Everything from the line containing "对于 ETH 用户来说，想要" through the line containing "- 💞️ I’m looking" should be repeated exactly, and nothing else from the data.

··· EXTRACTED MATERIAL

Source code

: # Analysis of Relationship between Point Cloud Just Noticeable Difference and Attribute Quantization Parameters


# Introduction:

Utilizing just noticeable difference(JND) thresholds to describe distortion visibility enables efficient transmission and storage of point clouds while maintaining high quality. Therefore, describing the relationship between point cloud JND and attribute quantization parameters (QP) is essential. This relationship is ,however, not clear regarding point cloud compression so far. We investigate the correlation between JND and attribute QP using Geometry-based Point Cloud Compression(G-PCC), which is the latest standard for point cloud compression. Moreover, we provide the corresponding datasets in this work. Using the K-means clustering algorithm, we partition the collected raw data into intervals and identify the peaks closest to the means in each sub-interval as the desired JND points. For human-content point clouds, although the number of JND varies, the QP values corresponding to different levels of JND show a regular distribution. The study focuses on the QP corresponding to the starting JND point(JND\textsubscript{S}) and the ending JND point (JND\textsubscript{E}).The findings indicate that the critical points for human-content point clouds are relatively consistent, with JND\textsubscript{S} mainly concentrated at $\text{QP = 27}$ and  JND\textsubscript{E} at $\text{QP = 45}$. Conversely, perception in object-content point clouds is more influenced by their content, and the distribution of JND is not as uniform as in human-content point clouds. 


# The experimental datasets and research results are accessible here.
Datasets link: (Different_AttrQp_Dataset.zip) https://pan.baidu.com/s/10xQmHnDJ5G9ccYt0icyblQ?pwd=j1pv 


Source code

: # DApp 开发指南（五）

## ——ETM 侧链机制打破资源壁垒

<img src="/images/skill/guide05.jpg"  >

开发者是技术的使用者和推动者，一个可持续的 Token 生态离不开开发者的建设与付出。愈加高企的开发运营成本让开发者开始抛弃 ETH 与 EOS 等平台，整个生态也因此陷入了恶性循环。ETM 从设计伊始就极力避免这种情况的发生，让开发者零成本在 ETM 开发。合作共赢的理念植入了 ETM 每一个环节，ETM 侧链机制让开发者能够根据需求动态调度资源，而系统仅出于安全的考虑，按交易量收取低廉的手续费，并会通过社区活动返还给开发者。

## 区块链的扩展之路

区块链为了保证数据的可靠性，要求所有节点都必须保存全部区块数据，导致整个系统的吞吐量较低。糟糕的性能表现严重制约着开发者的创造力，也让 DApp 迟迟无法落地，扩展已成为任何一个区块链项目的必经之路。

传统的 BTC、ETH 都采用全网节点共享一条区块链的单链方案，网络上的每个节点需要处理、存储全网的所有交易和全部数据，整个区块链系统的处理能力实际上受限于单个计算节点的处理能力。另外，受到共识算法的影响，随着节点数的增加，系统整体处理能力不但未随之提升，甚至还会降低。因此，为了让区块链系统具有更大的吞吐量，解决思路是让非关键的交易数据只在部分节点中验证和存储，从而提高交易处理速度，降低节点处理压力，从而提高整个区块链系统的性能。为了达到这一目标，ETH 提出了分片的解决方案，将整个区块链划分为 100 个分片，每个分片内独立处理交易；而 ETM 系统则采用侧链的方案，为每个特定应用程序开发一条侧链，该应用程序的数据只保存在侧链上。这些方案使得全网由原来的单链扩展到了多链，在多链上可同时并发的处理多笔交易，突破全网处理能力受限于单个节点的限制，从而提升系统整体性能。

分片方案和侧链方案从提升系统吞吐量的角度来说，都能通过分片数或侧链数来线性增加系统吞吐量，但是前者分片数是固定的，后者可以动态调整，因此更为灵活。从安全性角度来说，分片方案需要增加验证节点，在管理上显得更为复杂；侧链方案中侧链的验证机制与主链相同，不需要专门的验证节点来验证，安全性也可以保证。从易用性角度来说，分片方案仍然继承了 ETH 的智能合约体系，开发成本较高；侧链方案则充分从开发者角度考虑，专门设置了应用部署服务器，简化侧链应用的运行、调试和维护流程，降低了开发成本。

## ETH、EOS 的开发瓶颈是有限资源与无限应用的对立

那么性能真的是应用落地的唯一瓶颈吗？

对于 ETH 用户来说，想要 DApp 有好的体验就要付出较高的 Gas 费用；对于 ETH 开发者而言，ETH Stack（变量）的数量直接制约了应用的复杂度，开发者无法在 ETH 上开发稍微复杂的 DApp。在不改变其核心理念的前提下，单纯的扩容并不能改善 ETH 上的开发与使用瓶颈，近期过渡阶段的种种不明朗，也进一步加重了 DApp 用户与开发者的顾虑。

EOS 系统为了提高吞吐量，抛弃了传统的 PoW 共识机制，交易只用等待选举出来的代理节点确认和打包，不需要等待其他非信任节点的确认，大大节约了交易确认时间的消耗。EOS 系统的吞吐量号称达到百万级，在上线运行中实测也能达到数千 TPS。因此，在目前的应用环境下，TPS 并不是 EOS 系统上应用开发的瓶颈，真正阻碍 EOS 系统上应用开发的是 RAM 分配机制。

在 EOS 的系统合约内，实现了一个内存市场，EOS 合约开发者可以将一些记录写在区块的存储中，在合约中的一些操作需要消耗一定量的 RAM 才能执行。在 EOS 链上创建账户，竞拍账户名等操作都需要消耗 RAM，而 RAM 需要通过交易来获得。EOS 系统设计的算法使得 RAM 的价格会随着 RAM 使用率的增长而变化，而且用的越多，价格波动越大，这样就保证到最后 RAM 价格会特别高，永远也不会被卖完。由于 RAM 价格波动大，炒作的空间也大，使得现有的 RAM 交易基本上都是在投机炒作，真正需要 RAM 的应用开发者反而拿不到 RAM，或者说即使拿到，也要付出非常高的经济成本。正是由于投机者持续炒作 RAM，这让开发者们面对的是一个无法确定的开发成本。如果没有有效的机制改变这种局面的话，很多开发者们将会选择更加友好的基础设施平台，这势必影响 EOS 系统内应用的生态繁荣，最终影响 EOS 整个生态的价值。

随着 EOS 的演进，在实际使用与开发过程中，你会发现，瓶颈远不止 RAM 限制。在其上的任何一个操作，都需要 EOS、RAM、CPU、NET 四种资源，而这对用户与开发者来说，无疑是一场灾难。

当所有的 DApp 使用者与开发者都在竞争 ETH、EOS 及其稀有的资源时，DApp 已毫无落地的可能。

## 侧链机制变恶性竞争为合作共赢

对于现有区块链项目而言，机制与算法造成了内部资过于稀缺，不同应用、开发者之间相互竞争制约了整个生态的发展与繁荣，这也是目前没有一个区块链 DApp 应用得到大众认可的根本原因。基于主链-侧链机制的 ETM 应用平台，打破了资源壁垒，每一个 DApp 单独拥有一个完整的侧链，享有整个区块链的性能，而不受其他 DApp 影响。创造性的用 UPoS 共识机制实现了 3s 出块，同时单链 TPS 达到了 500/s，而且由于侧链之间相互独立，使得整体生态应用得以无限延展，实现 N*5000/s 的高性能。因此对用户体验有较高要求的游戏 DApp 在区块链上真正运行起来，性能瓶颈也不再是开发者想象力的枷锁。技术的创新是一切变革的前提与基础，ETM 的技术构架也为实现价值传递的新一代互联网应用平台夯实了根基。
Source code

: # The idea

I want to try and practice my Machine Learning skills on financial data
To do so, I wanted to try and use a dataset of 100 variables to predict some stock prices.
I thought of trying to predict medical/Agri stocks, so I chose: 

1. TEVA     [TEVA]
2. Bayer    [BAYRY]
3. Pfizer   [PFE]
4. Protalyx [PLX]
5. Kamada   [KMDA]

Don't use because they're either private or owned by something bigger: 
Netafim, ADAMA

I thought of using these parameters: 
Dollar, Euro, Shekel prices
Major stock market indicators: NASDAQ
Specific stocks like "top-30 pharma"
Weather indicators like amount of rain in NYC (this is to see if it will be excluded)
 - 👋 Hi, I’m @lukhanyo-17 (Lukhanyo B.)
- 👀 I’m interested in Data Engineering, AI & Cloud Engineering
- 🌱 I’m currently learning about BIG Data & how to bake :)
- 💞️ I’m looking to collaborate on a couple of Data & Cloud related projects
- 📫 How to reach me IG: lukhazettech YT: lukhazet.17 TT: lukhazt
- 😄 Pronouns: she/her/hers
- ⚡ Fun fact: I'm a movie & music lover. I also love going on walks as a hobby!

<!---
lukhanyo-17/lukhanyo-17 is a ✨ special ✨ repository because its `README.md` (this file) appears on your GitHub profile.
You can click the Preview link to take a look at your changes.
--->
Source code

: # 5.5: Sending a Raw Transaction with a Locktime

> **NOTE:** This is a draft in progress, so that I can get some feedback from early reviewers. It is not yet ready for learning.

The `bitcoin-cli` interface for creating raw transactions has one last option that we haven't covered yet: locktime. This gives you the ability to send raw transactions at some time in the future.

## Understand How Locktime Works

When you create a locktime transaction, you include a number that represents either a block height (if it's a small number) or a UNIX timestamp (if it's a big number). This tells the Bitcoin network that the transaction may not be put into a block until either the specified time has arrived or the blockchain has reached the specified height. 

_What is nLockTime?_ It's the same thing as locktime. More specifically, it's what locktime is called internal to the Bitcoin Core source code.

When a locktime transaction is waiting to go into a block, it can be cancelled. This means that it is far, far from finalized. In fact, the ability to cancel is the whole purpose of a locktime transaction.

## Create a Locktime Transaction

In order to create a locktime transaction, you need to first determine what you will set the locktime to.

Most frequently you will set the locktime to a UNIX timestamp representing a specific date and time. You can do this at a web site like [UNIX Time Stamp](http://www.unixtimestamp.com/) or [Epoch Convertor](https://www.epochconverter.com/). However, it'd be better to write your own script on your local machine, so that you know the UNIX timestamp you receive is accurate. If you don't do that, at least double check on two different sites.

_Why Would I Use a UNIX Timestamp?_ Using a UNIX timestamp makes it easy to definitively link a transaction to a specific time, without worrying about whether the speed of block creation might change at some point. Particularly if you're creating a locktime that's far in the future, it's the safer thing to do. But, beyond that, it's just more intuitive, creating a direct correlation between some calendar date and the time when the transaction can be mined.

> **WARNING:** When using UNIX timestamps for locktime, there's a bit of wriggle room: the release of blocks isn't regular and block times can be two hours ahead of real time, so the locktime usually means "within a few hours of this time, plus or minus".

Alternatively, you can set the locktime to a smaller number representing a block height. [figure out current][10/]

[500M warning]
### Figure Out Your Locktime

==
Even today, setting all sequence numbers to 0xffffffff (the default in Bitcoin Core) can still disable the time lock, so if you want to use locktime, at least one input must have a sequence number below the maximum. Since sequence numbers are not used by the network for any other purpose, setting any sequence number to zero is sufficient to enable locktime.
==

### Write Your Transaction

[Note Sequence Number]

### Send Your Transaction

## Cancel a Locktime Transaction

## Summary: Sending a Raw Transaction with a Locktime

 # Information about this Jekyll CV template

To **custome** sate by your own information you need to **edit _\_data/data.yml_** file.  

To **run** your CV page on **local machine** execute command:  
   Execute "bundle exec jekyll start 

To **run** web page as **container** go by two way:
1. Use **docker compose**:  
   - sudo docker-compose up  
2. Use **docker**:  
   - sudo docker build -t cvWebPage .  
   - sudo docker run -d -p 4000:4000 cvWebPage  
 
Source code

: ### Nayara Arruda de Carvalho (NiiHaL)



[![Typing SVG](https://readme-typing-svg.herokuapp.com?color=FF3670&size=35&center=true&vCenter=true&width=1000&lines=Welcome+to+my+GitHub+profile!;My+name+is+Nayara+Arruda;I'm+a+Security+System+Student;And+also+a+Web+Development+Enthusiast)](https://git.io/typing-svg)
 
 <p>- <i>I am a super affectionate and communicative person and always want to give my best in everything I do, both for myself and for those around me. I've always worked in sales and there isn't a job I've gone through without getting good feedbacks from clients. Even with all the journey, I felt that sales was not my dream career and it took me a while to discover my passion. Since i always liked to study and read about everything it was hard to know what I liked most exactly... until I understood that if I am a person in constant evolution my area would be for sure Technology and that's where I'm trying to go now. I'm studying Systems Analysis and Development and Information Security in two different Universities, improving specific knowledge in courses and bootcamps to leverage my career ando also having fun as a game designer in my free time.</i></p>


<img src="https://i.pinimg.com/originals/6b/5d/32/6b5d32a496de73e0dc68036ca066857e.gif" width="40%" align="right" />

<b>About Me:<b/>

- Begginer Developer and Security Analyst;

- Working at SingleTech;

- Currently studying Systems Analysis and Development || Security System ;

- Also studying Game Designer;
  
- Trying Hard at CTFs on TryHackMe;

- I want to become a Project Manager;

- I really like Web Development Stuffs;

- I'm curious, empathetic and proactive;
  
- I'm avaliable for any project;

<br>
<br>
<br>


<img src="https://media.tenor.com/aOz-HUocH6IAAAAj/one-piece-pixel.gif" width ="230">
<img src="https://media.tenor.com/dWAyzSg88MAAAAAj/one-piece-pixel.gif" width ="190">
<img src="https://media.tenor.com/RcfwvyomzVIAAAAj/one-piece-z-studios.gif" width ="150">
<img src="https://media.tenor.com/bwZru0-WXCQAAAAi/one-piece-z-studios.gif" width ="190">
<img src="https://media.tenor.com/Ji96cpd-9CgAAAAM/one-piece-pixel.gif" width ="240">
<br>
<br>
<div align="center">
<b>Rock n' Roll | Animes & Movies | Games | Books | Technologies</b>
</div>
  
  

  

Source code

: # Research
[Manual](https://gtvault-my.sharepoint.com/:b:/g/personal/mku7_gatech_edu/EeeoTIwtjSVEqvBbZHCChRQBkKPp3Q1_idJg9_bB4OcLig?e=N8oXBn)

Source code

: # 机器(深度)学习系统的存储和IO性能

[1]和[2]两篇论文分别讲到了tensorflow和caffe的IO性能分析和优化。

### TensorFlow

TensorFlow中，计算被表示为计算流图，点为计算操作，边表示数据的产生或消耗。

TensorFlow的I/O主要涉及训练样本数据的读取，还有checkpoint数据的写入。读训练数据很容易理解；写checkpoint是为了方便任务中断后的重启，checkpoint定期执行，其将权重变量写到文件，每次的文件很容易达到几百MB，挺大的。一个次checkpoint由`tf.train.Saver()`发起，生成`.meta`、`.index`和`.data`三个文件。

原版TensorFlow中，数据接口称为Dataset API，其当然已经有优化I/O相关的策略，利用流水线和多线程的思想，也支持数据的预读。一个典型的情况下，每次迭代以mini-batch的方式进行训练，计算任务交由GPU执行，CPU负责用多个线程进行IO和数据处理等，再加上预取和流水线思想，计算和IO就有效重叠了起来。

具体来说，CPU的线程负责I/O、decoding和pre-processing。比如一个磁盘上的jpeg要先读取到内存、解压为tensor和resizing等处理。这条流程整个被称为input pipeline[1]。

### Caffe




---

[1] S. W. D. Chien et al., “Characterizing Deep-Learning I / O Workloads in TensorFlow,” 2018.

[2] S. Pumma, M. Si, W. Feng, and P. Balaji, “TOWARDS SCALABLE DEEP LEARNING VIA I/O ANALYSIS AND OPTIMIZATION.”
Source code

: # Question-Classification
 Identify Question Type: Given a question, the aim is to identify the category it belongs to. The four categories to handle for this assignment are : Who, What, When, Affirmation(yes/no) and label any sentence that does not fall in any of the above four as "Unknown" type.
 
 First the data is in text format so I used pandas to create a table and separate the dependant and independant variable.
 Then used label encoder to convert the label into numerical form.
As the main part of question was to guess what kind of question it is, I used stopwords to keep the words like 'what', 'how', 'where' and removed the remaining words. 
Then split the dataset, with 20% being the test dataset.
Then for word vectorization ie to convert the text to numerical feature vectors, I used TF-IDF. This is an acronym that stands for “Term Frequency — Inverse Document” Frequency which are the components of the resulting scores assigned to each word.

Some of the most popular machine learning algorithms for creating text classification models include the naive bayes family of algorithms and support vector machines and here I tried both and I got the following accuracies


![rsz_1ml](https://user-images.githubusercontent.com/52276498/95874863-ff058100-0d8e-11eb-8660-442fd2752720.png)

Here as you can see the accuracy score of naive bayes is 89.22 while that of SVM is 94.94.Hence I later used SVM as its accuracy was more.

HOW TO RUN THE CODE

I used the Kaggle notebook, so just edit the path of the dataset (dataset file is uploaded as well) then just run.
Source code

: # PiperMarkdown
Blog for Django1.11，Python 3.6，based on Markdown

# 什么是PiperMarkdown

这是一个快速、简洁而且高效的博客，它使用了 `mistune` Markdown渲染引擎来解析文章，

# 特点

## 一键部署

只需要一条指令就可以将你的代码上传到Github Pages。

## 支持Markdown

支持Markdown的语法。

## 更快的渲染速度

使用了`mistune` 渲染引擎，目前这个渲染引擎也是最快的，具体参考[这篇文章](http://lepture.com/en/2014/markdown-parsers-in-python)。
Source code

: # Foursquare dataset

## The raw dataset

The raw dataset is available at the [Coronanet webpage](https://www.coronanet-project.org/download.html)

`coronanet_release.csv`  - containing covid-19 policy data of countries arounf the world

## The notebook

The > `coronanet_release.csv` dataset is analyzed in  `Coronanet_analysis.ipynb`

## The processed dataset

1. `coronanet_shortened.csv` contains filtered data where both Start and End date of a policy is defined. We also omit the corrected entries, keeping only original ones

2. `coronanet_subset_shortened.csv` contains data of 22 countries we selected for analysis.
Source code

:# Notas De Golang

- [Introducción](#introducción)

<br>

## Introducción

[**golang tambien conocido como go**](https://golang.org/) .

······

— RESULT OF THIS EXERCISE —
对于 ETH 用户来说，想要 DApp 有好的体验就要付出较高的 Gas 费用；对于 ETH 开发者而言，ETH Stack（变量）的数量直接制约了应用的复杂度，开发者无法在 ETH 上开发稍微复杂的 DApp。在不改变其核心理念的前提下，单纯的扩容并不能改善 ETH 上的开发与使用瓶颈，近期过渡阶段的种种不明朗，也进一步加重了 DApp 用户与开发者的顾虑。

EOS 系统为了提高吞吐量，抛弃了传统的 PoW 共识机制，交易只用等待选举出来的代理节点确认和打包，不需要等待其他非信任节点的确认，大大节约了交易确认时间的消耗。EOS 系统的吞吐量号称达到百万级，在上线运行中实测也能达到数千 TPS。因此，在目前的应用环境下，TPS 并不是 EOS 系统上应用开发的瓶颈，真正阻碍 EOS 系统上应用开发的是 RAM 分配机制。

在 EOS 的系统合约内，实现了一个内存市场，EOS 合约开发者可以将一些记录写在区块的存储中，在合约中的一些操作需要消耗一定量的 RAM 才能执行。在 EOS 链上创建账户，竞拍账户名等操作都需要消耗 RAM，而 RAM 需要通过交易来获得。EOS 系统设计的算法使得 RAM 的价格会随着 RAM 使用率的增长而变化，而且用的越多，价格波动越大，这样就保证到最后 RAM 价格会特别高，永远也不会被卖完。由于 RAM 价格波动大，炒作的空间也大，使得现有的 RAM 交易基本上都是在投机炒作，真正需要 RAM 的应用开发者反而拿不到 RAM，或者说即使拿到，也要付出非常高的经济成本。正是由于投机者持续炒作 RAM，这让开发者们面对的是一个无法确定的开发成本。如果没有有效的机制改变这种局面的话，很多开发者们将会选择更加友好的基础设施平台，这势必影响 EOS 系统内应用的生态繁荣，最终影响 EOS 整个生态的价值。

随着 EOS 的演进，在实际使用与开发过程中，你会发现，瓶颈远不止 RAM 限制。在其上的任何一个操作，都需要 EOS、RAM、CPU、NET 四种资源，而这对用户与开发者来说，无疑是一场灾难。

当所有的 DApp 使用者与开发者都在竞争 ETH、EOS 及其稀有的资源时，DApp 已毫无落地的可能。

## 侧链机制变恶性竞争为合作共赢

对于现有区块链项目而言，机制与算法造成了内部资过于稀缺，不同应用、开发者之间相互竞争制约了整个生态的发展与繁荣，这也是目前没有一个区块链 DApp 应用得到大众认可的根本原因。基于主链-侧链机制的 ETM 应用平台，打破了资源壁垒，每一个 DApp 单独拥有一个完整的侧链，享有整个区块链的性能，而不受其他 DApp 影响。创造性的用 UPoS 共识机制实现了 3s 出块，同时单链 TPS 达到了 500/s，而且由于侧链之间相互独立，使得整体生态应用得以无限延展，实现 N*5000/s 的高性能。因此对用户体验有较高要求的游戏 DApp 在区块链上真正运行起来，性能瓶颈也不再是开发者想象力的枷锁。技术的创新是一切变革的前提与基础，ETM 的技术构架也为实现价值传递的新一代互联网应用平台夯实了根基。
Source code

: # The idea

I want to try and practice my Machine Learning skills on financial data
To do so, I wanted to try and use a dataset of 100 variables to predict some stock prices.
I thought of trying to predict medical/Agri stocks, so I chose: 

1. TEVA     [TEVA]
2. Bayer    [BAYRY]
3. Pfizer   [PFE]
4. Protalyx [PLX]
5. Kamada   [KMDA]

Don't use because they're either private or owned by something bigger: 
Netafim, ADAMA

I thought of using these parameters: 
Dollar, Euro, Shekel prices
Major stock market indicators: NASDAQ
Specific stocks like "top-30 pharma"
Weather indicators like amount of rain in NYC (this is to see if it will be excluded)
 - 👋 Hi, I’m @lukhanyo-17 (Lukhanyo B.)
- 👀 I’m interested in Data Engineering, AI & Cloud Engineering
- 🌱 I’m currently learning about BIG Data & how to bake :)
- 💞️ I’m looking to collaborate on a couple of Data & Cloud related projects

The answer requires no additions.